* _Extracted data entries_:
+ + + + +

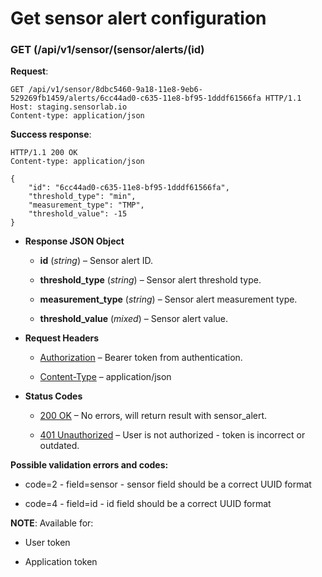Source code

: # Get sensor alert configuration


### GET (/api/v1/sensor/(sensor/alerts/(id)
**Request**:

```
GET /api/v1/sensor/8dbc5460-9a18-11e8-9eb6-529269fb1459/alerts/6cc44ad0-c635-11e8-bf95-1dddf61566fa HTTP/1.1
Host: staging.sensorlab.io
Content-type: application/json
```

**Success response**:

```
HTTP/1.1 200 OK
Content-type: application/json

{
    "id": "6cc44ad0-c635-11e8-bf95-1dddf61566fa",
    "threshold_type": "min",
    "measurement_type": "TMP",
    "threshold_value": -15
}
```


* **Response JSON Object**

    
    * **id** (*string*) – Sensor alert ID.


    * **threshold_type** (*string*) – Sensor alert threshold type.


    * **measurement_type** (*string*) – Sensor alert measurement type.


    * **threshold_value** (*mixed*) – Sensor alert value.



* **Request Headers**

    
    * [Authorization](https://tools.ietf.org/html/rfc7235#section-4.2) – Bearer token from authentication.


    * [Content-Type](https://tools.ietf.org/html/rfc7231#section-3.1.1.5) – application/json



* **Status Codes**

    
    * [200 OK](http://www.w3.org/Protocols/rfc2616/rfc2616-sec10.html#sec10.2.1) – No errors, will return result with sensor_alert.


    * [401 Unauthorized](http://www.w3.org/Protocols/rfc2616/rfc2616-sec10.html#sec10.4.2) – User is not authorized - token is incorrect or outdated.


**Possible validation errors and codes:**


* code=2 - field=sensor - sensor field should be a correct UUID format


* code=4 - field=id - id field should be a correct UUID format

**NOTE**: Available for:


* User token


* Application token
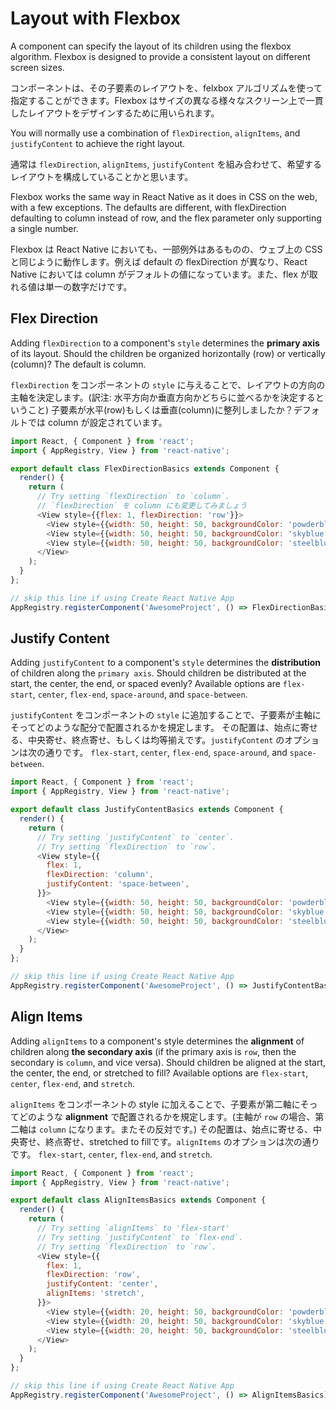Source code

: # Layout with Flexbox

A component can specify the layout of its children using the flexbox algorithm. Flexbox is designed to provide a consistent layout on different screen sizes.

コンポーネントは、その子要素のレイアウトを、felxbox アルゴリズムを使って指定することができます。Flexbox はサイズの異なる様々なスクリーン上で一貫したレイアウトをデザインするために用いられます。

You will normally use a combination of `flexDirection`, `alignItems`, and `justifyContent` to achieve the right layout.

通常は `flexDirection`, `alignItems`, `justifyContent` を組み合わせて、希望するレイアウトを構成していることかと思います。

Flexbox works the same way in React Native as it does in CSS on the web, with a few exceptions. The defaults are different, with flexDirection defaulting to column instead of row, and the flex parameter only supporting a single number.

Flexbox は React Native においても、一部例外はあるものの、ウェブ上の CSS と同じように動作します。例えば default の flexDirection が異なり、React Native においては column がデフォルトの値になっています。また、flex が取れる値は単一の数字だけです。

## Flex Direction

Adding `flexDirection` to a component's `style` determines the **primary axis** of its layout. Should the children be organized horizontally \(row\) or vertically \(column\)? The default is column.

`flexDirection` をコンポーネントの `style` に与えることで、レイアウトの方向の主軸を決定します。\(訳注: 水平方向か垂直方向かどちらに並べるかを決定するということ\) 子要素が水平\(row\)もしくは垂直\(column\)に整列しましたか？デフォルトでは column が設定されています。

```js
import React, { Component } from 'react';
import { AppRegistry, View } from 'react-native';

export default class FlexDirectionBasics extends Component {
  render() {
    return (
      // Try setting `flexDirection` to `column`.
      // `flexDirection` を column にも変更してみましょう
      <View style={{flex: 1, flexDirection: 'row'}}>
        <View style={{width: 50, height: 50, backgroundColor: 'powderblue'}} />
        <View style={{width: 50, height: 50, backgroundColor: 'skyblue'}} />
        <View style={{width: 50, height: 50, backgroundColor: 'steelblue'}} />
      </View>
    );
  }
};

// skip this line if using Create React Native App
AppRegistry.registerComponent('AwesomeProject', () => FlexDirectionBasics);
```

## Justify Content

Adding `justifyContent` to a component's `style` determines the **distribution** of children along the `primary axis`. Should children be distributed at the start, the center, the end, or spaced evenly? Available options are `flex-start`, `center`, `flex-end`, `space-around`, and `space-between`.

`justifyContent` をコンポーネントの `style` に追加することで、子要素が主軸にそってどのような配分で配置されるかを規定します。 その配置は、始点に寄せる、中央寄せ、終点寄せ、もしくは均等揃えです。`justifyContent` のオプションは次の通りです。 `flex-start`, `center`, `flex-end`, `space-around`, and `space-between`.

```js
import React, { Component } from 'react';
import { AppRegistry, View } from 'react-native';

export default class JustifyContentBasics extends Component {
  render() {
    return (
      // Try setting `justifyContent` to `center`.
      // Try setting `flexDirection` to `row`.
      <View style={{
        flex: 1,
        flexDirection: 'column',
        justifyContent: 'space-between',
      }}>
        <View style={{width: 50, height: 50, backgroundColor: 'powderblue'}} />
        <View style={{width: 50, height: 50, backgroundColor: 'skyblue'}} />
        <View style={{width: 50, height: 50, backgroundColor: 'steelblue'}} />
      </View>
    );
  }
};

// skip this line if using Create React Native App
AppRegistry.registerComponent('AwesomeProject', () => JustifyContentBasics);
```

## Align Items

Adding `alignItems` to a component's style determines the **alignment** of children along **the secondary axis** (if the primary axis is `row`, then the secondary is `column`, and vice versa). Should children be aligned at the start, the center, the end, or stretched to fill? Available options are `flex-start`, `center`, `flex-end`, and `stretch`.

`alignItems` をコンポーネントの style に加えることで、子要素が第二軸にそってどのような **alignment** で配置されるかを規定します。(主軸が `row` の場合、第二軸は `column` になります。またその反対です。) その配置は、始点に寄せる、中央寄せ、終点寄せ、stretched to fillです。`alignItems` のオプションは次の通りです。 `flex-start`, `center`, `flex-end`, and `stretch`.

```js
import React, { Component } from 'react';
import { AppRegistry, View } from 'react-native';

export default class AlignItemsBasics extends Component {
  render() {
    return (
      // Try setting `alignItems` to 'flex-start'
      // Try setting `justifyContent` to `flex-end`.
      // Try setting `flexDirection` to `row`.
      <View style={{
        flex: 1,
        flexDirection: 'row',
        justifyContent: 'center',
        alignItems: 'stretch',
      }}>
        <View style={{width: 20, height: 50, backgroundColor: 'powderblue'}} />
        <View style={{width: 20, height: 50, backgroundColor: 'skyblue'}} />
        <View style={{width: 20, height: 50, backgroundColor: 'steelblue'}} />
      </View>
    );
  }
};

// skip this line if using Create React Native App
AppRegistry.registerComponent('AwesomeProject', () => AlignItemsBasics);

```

+ + + + +

* _WHAT THE TASK REQUIRES_:
A verbatim reproduction of each entry is expected, with every picture omitted.

* _ANSWER TO THIS PROBLEM_:
Source code

: # Get sensor alert configuration


### GET (/api/v1/sensor/(sensor/alerts/(id)
**Request**:

```
GET /api/v1/sensor/8dbc5460-9a18-11e8-9eb6-529269fb1459/alerts/6cc44ad0-c635-11e8-bf95-1dddf61566fa HTTP/1.1
Host: staging.sensorlab.io
Content-type: application/json
```

**Success response**:

```
HTTP/1.1 200 OK
Content-type: application/json

{
    "id": "6cc44ad0-c635-11e8-bf95-1dddf61566fa",
    "threshold_type": "min",
    "measurement_type": "TMP",
    "threshold_value": -15
}
```


* **Response JSON Object**

    
    * **id** (*string*) – Sensor alert ID.


    * **threshold_type** (*string*) – Sensor alert threshold type.


    * **measurement_type** (*string*) – Sensor alert measurement type.


    * **threshold_value** (*mixed*) – Sensor alert value.



* **Request Headers**

    
    * [Authorization](https://tools.ietf.org/html/rfc7235#section-4.2) – Bearer token from authentication.


    * [Content-Type](https://tools.ietf.org/html/rfc7231#section-3.1.1.5) – application/json



* **Status Codes**

    
    * [200 OK](http://www.w3.org/Protocols/rfc2616/rfc2616-sec10.html#sec10.2.1) – No errors, will return result with sensor_alert.


    * [401 Unauthorized](http://www.w3.org/Protocols/rfc2616/rfc2616-sec10.html#sec10.4.2) – User is not authorized - token is incorrect or outdated.


**Possible validation errors and codes:**


* code=2 - field=sensor - sensor field should be a correct UUID format


* code=4 - field=id - id field should be a correct UUID format

**NOTE**: Available for:


* User token


* Application token
Source code

: # Layout with Flexbox

A component can specify the layout of its children using the flexbox algorithm. Flexbox is designed to provide a consistent layout on different screen sizes.

コンポーネントは、その子要素のレイアウトを、felxbox アルゴリズムを使って指定することができます。Flexbox はサイズの異なる様々なスクリーン上で一貫したレイアウトをデザインするために用いられます。

You will normally use a combination of `flexDirection`, `alignItems`, and `justifyContent` to achieve the right layout.

通常は `flexDirection`, `alignItems`, `justifyContent` を組み合わせて、希望するレイアウトを構成していることかと思います。

Flexbox works the same way in React Native as it does in CSS on the web, with a few exceptions. The defaults are different, with flexDirection defaulting to column instead of row, and the flex parameter only supporting a single number.

Flexbox は React Native においても、一部例外はあるものの、ウェブ上の CSS と同じように動作します。例えば default の flexDirection が異なり、React Native においては column がデフォルトの値になっています。また、flex が取れる値は単一の数字だけです。

## Flex Direction

Adding `flexDirection` to a component's `style` determines the **primary axis** of its layout. Should the children be organized horizontally \(row\) or vertically \(column\)? The default is column.

`flexDirection` をコンポーネントの `style` に与えることで、レイアウトの方向の主軸を決定します。\(訳注: 水平方向か垂直方向かどちらに並べるかを決定するということ\) 子要素が水平\(row\)もしくは垂直\(column\)に整列しましたか？デフォルトでは column が設定されています。

```js
import React, { Component } from 'react';
import { AppRegistry, View } from 'react-native';

export default class FlexDirectionBasics extends Component {
  render() {
    return (
      // Try setting `flexDirection` to `column`.
      // `flexDirection` を column にも変更してみましょう
      <View style={{flex: 1, flexDirection: 'row'}}>
        <View style={{width: 50, height: 50, backgroundColor: 'powderblue'}} />
        <View style={{width: 50, height: 50, backgroundColor: 'skyblue'}} />
        <View style={{width: 50, height: 50, backgroundColor: 'steelblue'}} />
      </View>
    );
  }
};

// skip this line if using Create React Native App
AppRegistry.registerComponent('AwesomeProject', () => FlexDirectionBasics);
```

## Justify Content

Adding `justifyContent` to a component's `style` determines the **distribution** of children along the `primary axis`. Should children be distributed at the start, the center, the end, or spaced evenly? Available options are `flex-start`, `center`, `flex-end`, `space-around`, and `space-between`.

`justifyContent` をコンポーネントの `style` に追加することで、子要素が主軸にそってどのような配分で配置されるかを規定します。 その配置は、始点に寄せる、中央寄せ、終点寄せ、もしくは均等揃えです。`justifyContent` のオプションは次の通りです。 `flex-start`, `center`, `flex-end`, `space-around`, and `space-between`.

```js
import React, { Component } from 'react';
import { AppRegistry, View } from 'react-native';

export default class JustifyContentBasics extends Component {
  render() {
    return (
      // Try setting `justifyContent` to `center`.
      // Try setting `flexDirection` to `row`.
      <View style={{
        flex: 1,
        flexDirection: 'column',
        justifyContent: 'space-between',
      }}>
        <View style={{width: 50, height: 50, backgroundColor: 'powderblue'}} />
        <View style={{width: 50, height: 50, backgroundColor: 'skyblue'}} />
        <View style={{width: 50, height: 50, backgroundColor: 'steelblue'}} />
      </View>
    );
  }
};

// skip this line if using Create React Native App
AppRegistry.registerComponent('AwesomeProject', () => JustifyContentBasics);
```

## Align Items

Adding `alignItems` to a component's style determines the **alignment** of children along **the secondary axis** (if the primary axis is `row`, then the secondary is `column`, and vice versa). Should children be aligned at the start, the center, the end, or stretched to fill? Available options are `flex-start`, `center`, `flex-end`, and `stretch`.

`alignItems` をコンポーネントの style に加えることで、子要素が第二軸にそってどのような **alignment** で配置されるかを規定します。(主軸が `row` の場合、第二軸は `column` になります。またその反対です。) その配置は、始点に寄せる、中央寄せ、終点寄せ、stretched to fillです。`alignItems` のオプションは次の通りです。 `flex-start`, `center`, `flex-end`, and `stretch`.

```js
import React, { Component } from 'react';
import { AppRegistry, View } from 'react-native';

export default class AlignItemsBasics extends Component {
  render() {
    return (
      // Try setting `alignItems` to 'flex-start'
      // Try setting `justifyContent` to `flex-end`.
      // Try setting `flexDirection` to `row`.
      <View style={{
        flex: 1,
        flexDirection: 'row',
        justifyContent: 'center',
        alignItems: 'stretch',
      }}>
        <View style={{width: 20, height: 50, backgroundColor: 'powderblue'}} />
        <View style={{width: 20, height: 50, backgroundColor: 'skyblue'}} />
        <View style={{width: 20, height: 50, backgroundColor: 'steelblue'}} />
      </View>
    );
  }
};

// skip this line if using Create React Native App
AppRegistry.registerComponent('AwesomeProject', () => AlignItemsBasics);

```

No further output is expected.